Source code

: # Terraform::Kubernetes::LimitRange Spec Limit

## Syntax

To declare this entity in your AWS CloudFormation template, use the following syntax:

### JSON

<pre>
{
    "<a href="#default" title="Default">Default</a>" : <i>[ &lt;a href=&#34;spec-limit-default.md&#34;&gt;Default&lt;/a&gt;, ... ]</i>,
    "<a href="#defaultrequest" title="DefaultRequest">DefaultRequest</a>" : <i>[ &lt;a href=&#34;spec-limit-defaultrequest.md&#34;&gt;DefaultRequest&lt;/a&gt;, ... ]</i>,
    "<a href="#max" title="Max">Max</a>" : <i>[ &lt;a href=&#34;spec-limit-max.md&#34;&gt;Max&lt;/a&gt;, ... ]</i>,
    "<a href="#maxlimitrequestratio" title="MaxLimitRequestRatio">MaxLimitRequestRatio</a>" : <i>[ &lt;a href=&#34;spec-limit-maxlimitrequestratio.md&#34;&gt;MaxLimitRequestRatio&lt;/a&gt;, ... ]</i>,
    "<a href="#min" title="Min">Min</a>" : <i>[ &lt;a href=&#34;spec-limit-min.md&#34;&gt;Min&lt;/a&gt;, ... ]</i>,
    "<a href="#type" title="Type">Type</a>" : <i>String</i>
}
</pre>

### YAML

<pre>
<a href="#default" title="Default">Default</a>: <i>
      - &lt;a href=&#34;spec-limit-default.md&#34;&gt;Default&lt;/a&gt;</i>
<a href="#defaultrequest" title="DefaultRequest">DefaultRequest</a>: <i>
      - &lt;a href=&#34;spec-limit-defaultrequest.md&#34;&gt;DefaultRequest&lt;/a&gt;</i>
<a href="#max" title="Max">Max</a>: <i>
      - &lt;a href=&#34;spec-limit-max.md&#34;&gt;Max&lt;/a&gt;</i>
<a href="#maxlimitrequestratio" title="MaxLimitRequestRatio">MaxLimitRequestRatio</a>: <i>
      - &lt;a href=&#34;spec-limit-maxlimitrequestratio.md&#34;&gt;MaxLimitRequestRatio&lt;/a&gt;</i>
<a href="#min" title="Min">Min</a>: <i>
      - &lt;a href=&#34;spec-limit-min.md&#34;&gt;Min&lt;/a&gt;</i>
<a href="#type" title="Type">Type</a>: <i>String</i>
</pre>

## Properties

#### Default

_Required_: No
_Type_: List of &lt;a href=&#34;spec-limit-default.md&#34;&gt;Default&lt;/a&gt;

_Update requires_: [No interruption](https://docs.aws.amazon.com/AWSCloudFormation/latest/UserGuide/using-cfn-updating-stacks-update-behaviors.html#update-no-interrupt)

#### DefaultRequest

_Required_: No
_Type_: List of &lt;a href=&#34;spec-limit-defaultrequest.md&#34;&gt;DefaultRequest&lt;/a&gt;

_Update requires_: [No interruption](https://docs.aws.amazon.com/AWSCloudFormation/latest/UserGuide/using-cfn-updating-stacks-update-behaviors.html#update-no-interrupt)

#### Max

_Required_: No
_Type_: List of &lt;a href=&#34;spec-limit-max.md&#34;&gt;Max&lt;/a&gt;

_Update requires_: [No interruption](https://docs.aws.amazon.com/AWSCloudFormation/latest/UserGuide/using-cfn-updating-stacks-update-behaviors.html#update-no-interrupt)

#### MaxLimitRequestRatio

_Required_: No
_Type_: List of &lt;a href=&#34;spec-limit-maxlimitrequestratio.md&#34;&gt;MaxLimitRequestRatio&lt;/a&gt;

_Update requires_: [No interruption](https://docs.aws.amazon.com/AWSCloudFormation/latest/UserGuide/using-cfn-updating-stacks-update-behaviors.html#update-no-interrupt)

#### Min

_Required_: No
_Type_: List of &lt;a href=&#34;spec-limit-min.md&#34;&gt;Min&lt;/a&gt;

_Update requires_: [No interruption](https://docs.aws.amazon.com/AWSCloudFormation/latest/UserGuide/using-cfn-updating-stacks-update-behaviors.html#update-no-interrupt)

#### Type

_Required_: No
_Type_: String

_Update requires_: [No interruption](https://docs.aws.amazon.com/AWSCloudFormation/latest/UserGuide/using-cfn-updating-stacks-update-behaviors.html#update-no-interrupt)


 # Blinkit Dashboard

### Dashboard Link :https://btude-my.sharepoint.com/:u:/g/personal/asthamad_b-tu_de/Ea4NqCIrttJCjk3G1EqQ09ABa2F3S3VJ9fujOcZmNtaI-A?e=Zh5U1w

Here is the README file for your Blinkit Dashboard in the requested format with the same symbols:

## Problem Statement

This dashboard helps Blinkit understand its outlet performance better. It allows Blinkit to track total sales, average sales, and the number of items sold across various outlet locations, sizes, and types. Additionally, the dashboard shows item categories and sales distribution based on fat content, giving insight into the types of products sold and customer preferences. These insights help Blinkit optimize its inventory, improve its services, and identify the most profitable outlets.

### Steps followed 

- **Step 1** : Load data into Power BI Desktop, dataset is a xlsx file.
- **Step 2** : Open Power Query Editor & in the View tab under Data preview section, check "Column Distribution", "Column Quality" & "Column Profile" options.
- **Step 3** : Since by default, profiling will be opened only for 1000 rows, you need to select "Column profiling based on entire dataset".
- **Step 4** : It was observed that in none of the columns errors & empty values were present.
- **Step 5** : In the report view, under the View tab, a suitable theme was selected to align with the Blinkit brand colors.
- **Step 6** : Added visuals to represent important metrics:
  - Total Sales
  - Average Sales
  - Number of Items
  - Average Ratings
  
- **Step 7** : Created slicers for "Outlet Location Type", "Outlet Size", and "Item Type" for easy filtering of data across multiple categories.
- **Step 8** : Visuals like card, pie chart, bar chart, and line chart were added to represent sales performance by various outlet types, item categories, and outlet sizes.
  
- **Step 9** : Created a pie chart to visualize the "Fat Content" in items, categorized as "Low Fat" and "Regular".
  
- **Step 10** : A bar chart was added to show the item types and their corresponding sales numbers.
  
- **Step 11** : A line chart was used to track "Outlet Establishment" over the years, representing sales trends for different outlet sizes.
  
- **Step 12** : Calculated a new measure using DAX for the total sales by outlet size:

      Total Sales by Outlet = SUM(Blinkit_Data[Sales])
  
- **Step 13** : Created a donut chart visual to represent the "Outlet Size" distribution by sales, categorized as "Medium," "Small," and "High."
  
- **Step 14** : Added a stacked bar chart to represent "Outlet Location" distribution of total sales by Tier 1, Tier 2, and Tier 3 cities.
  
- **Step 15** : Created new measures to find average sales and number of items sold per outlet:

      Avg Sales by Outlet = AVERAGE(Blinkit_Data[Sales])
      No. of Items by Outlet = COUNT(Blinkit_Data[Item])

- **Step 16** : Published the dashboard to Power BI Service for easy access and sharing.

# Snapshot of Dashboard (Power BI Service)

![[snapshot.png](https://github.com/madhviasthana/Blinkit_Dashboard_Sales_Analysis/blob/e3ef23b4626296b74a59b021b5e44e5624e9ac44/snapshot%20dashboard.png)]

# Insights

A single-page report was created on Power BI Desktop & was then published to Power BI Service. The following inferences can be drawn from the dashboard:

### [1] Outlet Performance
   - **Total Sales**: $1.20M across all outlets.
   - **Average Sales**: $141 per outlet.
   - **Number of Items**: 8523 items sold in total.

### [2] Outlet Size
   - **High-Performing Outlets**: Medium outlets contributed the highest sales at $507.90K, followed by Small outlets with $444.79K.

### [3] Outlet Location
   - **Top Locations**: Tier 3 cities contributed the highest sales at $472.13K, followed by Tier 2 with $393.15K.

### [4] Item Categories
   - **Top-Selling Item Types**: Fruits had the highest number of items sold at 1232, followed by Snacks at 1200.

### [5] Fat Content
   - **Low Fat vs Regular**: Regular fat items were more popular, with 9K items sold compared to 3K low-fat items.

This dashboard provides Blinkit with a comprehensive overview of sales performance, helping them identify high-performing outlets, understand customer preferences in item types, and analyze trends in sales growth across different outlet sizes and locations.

### ABOUT THIS TASK
Your answer must be the lines above from the one containing "- **Step 12**" to the one containing "Avg Sales by", both included, restated word for word.

### WORKED SOLUTION
- **Step 12** : Calculated a new measure using DAX for the total sales by outlet size:

      Total Sales by Outlet = SUM(Blinkit_Data[Sales])
  
- **Step 13** : Created a donut chart visual to represent the "Outlet Size" distribution by sales, categorized as "Medium," "Small," and "High."
  
- **Step 14** : Added a stacked bar chart to represent "Outlet Location" distribution of total sales by Tier 1, Tier 2, and Tier 3 cities.
  
- **Step 15** : Created new measures to find average sales and number of items sold per outlet:

      Avg Sales by Outlet = AVERAGE(Blinkit_Data[Sales])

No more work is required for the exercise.